Violences systémiques dénoncées à la prison de Condé-sur-Sarthe

Le rapport de la Contrôleure générale des lieux de privation de liberté (CGLPL), publié le 9 juillet, met en lumière des conditions de détention alarmantes à la prison de haute sécurité de Condé-sur-Sarthe, dans l’Orne. Les violences sont décrites comme « systémiques » et nécessitent une attention urgente du ministère de la Justice.

EN BREF

  • Le rapport critique des traitements inhumains à Condé-sur-Sarthe.
  • Des violences de la part du personnel pénitentiaire sont signalées.
  • Une enquête est en cours suite aux plaintes de détenus.

La prison de Condé-sur-Sarthe abrite un quartier de lutte contre la criminalité organisée (QLCO), présenté comme ultra-sécurisé. Selon la CGLPL, la création de ce quartier a engendré un climat où les agents de sécurité se sentent dégagés de toute responsabilité, entraînant ainsi des abus. Dans son rapport, la CGLPL souligne que certains agents ne respectent pas leurs obligations éthiques, ce qui alimente une culture de la violence.

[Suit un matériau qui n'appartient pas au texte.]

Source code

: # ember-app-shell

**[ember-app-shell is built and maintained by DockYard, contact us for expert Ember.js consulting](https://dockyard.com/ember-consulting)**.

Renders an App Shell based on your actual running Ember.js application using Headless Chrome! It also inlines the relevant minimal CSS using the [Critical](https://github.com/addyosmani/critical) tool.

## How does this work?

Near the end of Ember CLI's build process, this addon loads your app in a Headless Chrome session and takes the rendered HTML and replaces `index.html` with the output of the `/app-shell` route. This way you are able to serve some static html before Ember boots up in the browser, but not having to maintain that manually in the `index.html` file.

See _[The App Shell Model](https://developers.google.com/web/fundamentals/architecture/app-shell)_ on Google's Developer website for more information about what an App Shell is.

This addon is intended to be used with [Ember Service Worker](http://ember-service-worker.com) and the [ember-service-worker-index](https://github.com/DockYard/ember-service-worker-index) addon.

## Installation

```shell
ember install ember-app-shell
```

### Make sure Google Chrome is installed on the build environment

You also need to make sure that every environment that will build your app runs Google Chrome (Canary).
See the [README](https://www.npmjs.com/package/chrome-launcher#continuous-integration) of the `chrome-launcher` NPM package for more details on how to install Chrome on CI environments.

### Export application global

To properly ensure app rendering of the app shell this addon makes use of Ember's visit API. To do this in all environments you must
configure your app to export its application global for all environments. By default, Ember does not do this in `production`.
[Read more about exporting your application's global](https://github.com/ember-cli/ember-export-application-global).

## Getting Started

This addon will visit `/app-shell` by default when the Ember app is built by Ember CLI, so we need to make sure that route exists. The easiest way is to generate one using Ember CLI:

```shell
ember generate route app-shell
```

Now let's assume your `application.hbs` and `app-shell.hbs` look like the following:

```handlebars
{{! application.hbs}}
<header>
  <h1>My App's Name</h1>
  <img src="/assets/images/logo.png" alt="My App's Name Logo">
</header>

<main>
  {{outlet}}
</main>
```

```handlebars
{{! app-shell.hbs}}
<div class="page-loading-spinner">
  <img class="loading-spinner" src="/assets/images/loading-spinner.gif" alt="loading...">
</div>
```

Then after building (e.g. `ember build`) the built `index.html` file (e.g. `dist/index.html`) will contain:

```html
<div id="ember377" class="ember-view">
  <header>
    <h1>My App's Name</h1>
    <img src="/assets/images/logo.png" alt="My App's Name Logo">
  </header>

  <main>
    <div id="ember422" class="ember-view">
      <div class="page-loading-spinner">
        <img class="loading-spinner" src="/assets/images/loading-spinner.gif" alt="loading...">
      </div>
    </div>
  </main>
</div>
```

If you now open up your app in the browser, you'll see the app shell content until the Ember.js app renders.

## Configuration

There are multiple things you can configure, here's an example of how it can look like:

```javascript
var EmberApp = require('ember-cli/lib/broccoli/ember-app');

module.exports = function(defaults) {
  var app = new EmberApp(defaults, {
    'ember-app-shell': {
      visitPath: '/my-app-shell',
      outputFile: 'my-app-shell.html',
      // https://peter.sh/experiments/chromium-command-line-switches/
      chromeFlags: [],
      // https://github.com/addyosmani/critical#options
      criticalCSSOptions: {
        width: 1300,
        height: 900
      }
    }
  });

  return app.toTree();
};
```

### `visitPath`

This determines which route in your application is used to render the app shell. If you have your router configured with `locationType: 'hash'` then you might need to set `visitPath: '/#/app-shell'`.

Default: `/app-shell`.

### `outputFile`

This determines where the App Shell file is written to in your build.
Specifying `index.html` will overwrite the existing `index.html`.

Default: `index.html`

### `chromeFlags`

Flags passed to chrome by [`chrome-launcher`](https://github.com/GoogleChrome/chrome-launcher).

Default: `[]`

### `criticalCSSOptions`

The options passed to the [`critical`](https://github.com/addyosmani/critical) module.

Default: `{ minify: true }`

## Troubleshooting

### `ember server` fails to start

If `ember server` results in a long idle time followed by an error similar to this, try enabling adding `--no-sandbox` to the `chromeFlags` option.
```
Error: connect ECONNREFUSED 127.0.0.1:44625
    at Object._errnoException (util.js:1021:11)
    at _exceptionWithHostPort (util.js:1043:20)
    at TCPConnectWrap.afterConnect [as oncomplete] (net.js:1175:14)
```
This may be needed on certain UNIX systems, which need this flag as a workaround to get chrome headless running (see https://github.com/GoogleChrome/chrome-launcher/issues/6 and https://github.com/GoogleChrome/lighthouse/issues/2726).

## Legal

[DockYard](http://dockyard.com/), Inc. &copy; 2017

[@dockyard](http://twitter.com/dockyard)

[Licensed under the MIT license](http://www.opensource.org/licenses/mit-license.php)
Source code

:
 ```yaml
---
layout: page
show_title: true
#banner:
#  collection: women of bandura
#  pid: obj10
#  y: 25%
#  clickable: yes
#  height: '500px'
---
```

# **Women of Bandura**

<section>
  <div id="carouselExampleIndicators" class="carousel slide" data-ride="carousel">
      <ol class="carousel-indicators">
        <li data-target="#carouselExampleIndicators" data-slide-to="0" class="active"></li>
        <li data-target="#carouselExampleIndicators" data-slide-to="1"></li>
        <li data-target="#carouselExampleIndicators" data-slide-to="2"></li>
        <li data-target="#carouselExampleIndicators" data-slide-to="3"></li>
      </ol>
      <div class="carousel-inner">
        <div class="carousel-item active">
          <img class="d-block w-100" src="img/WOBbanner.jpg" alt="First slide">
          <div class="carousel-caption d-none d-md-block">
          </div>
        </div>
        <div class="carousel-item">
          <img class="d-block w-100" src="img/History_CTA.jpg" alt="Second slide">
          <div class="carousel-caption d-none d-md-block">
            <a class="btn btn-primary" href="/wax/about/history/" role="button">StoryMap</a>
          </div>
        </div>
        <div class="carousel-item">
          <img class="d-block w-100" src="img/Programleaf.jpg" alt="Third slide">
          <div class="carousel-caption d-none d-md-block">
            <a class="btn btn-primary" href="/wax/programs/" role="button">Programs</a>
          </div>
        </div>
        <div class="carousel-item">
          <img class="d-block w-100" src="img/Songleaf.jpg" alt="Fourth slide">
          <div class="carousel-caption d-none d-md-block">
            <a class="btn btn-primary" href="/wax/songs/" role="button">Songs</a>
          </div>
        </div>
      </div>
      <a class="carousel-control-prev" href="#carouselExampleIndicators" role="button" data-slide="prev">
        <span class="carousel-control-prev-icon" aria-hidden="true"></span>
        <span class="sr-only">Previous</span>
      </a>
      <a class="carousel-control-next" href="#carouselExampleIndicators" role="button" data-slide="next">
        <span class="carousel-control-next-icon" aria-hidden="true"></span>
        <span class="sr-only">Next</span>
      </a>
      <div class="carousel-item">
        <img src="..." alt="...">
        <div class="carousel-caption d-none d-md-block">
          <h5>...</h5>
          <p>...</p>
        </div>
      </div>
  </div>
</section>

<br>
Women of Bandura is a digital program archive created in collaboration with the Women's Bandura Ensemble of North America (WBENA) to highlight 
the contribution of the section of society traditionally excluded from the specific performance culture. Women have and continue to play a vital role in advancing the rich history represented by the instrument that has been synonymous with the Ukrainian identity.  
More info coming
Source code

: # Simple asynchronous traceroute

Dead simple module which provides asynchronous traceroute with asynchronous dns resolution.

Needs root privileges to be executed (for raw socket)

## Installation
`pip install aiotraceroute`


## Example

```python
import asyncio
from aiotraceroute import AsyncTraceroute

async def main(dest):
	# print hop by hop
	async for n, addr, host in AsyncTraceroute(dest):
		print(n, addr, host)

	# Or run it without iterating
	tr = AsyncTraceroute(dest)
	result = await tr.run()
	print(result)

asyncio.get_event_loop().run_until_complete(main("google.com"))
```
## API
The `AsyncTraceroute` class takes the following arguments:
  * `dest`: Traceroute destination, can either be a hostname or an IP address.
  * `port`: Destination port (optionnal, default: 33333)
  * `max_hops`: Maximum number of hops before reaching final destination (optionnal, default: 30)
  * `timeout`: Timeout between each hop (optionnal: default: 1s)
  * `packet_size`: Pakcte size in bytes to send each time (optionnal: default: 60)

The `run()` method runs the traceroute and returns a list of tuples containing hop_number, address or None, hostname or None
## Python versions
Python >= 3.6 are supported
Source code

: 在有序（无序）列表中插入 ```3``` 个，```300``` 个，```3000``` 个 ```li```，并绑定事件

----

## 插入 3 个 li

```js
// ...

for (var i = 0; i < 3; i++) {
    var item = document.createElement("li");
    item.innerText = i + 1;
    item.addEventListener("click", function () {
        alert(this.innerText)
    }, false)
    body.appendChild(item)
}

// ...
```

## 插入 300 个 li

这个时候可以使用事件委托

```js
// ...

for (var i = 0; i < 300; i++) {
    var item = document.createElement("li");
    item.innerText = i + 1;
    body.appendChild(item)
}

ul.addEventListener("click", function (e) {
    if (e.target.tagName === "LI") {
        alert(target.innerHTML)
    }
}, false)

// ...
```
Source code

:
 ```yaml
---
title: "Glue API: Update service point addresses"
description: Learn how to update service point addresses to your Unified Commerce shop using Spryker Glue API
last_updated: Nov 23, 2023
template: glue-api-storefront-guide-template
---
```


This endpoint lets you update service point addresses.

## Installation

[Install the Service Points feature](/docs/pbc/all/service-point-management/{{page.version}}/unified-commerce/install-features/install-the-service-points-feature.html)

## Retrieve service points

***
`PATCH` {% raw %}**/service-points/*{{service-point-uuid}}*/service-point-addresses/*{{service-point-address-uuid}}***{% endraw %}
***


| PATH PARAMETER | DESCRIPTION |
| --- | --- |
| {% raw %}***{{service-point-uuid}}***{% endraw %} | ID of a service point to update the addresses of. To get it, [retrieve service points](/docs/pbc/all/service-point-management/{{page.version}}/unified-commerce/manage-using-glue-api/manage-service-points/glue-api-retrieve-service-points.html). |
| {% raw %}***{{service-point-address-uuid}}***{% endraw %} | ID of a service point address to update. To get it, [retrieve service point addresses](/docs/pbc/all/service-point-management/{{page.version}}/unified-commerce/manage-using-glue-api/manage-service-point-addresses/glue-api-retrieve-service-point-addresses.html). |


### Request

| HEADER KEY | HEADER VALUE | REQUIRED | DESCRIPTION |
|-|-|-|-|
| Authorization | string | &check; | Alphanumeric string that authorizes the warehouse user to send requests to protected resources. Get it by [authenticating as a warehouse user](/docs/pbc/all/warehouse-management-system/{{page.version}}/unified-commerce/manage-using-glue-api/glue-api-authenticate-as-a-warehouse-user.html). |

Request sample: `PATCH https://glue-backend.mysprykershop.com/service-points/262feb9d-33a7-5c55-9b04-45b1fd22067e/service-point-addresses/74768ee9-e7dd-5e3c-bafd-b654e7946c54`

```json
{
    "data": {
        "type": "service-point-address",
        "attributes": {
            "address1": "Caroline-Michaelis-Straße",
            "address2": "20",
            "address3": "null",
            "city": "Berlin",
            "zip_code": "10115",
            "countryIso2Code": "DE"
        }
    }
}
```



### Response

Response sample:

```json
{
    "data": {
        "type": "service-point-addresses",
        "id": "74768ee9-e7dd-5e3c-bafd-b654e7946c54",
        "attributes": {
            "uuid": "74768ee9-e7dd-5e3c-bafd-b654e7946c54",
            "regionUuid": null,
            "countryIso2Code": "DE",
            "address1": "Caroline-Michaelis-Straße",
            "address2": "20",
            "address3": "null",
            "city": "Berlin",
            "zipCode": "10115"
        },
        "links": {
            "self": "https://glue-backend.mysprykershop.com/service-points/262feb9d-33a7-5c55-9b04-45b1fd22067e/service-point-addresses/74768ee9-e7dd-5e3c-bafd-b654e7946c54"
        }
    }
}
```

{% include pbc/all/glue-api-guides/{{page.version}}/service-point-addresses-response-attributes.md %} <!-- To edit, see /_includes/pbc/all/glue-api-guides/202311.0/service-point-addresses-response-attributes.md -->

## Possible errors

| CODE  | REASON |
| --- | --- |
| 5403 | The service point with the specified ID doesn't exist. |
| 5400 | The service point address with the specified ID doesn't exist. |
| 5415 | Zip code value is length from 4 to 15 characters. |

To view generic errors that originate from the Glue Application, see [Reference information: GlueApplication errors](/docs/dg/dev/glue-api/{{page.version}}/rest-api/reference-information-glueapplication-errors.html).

Les recommandations « en urgence » transmises au ministre de la Justice, Gérald Darmanin, mettent en avant des témoignages révélateurs. Des détenus ainsi que des intervenants extérieurs rapportent des actes de violence systématique de la part du personnel pénitentiaire. Le rapport indique que ces actes portent gravement atteinte à la dignité des détenus, violant ainsi potentiellement l’article 3 de la Convention européenne des droits de l’homme, qui interdit la torture.

Dans une lettre adressée à Dominique Simonnot, Gérald Darmanin a tenté de répondre aux préoccupations soulevées par la CGLPL, affirmant que son ministère veille au respect des exigences légales et éthiques au sein du QLCO. Cependant, les témoignages recueillis lors de la visite des contrôleurs en mai peignent un tableau d’abus de pouvoir, de brimades et de violences, qui semblent être monnaie courante dans cette prison.

Les conditions décrites dans le rapport sont particulièrement préoccupantes. Les agents, souvent cagoulés, créent un climat d’impunité, rendant difficile l’identification des responsables en cas d’abus. De plus, des fouilles humiliantes et brutales sont signalées, allant jusqu’à des attouchements inappropriés. Le rapport mentionne également des inscriptions dégradantes dans les bureaux des surveillants, témoignant d’une culture d’intimidation.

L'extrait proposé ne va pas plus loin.